We need our future adults to exercise human judgement. We need them to be innovative and adaptable. We need confident decision-makers, who can work with and identify relevant partners in the pursuit of new opportunities. We need brave adventurers who explore unfamiliar paths and rugged individuals who can work around and through obstacles to attain their desired outcomes (preferably legally permissible ones). In order to get such people, they cannot be handed everything they want on a plate when they are young. We can't say to them, if this is what you want, then this is how you're going to get it. Instead, we have to follow them on their own path, help them up when they fall (or fail), discuss with them their learning points, and then let them go again. It'll be one horribly messy school system, but the average grade will be back to a more realistic 'C' since most kids won't be spending their time cramming for the sake of cramming any longer, but rather on their own interests and pursuits, many of which are ungradable except to their own standards of personal engagement. Education can't be manufactured. It's a craft.

For now, it looks like the boss is asking for a paradigm change in the industry-wide mission, and as a result, a major overhaul of our systems. It's a much needed change, but I wonder if we can use the momentum we've already achieved and just change track at the next switch, or whether we have to hit the brakes, come to a stop and completely reverse the train in the opposite direction. Either way, like it or not, change has to come.

Tuesday, January 26, 2016

Like pulling marrow from the tulang

I turned down a good cause. A door-to-door representative from the Bone Marrow Donor Programme (BMDP) approached me and I flatly declined to donate either my time or money to the cause. Donating my bone marrow was out of the question. Was it worthy cause? Yes. Were they asking for much? No. Could I have been inclined to help out? Maybe. So why didn't I?

It was the sales pitch. The boy, bless him, was such an android doing everything he had been programmed to do. He started off by offering me some very unpalatable alternative ways to be a contributor. While he wasn't asking for my bone marrow, he suggested that I could be a volunteer like him, then he reminded me how busy I probably was and so I wouldn't be likely to consider contributing that way.

Next, he went on a heartbreaking spiel on how young some of the bone marrow recipients were -- "months... months old only" and how would I feel as a parent of such a child, separated from parental love being confined in a glass box and stuffed full of tubes? I happened to be holding on to the dog at the time, so it was hard to empathize.

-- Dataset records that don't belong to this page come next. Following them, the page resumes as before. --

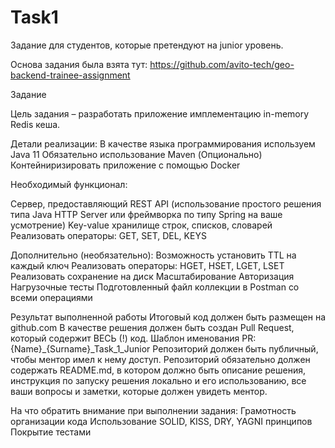 # Task1
Задание для студентов, которые претендуют на junior  уровень.

Основа задания была взята тут: https://github.com/avito-tech/geo-backend-trainee-assignment

Задание

Цель задания – разработать приложение имплементацию in-memory Redis кеша.

Детали реализации:
В качестве языка программирования используем Java 11
Обязательно использование Maven
(Опционально) Контейниризировать приложение с помощью Docker

Необходимый функционал:


Сервер, предоставляющий REST API (использование простого решения типа Java HTTP Server или фреймворка по типу Spring на ваше усмотрение)
Key-value хранилище строк, списков, словарей
Реализовать операторы: GET, SET, DEL, KEYS

Дополнительно (необязательно):
Возможность установить TTL на каждый ключ
Реализовать операторы: HGET, HSET, LGET, LSET
Реализовать сохранение на диск
Масштабирование
Авторизация
Нагрузочные тесты
Подготовленный файл коллекции в Postman со всеми операциями

Результат выполненной работы
Итоговый код должен быть размещен на github.com
В качестве решения должен быть создан Pull Request, который содержит ВЕСЬ (!) код. 
Шаблон именования PR: {Name}_{Surname}_Task_1_Junior
Репозиторий должен быть публичный, чтобы ментор имел к нему доступ.
Репозиторий обязательно должен содержать README.md, в котором должно быть описание решения, инструкция по запуску решения локально и его использованию, все ваши вопросы и заметки, которые должен увидеть ментор.

На что обратить внимание при выполнении задания:
Грамотность организации кода
Использование SOLID, KISS, DRY, YAGNI принципов
Покрытие тестами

He complimented me on my interior decor (seriously?), hoping to trigger a psychological reminder of how well-off I was, then offered me a suite of possible tax deductible donation plans and which demographic each plan was targeted at. He surmised that like so-and-so and so-and-so who signed up (ooh, neighbour envy), I might undertake the middle-income plan, at which point I had heard enough and closed the door on him with a "thank you for the information, sorry for wasting your time."

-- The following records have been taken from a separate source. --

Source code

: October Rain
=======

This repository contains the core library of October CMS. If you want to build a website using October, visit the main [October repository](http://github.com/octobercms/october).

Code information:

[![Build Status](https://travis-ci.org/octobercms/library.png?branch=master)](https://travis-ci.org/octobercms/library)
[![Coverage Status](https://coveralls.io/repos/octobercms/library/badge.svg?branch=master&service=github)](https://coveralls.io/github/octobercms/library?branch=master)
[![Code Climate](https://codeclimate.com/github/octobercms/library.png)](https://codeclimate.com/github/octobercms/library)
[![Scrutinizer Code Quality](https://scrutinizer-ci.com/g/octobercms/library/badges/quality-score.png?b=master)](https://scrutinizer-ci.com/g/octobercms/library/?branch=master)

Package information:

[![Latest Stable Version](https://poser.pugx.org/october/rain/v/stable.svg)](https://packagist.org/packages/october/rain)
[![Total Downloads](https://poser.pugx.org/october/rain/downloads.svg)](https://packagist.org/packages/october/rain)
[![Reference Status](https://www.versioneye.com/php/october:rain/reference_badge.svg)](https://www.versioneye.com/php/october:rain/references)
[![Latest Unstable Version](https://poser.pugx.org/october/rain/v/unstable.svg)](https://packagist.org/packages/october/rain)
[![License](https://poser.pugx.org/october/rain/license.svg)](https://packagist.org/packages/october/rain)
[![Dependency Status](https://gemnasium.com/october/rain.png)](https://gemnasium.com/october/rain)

Understand that the boy did everything he was taught.He smiled at the right time, he picked up on the right cues, he asked for reasons for my concerns... he was trained well. And that's my problem. I turned him down because he was doing what he was told.  While he may well have been personally motivated for whatever reason to volunteer for this worthy cause, his performance was perfect as a mouthpiece for whomever trained him and didn't sound sincere at all. Most of all, I hate being manipulated. This template-dialogue just made it so obvious.

Perhaps karma will bite me in the ass someday, but if and when I do donate to a good cause, I want to do so because I genuinely believe it is the right thing to do, and not because I couldn't say, "no", to someone groping around looking for the right buttons to push on me.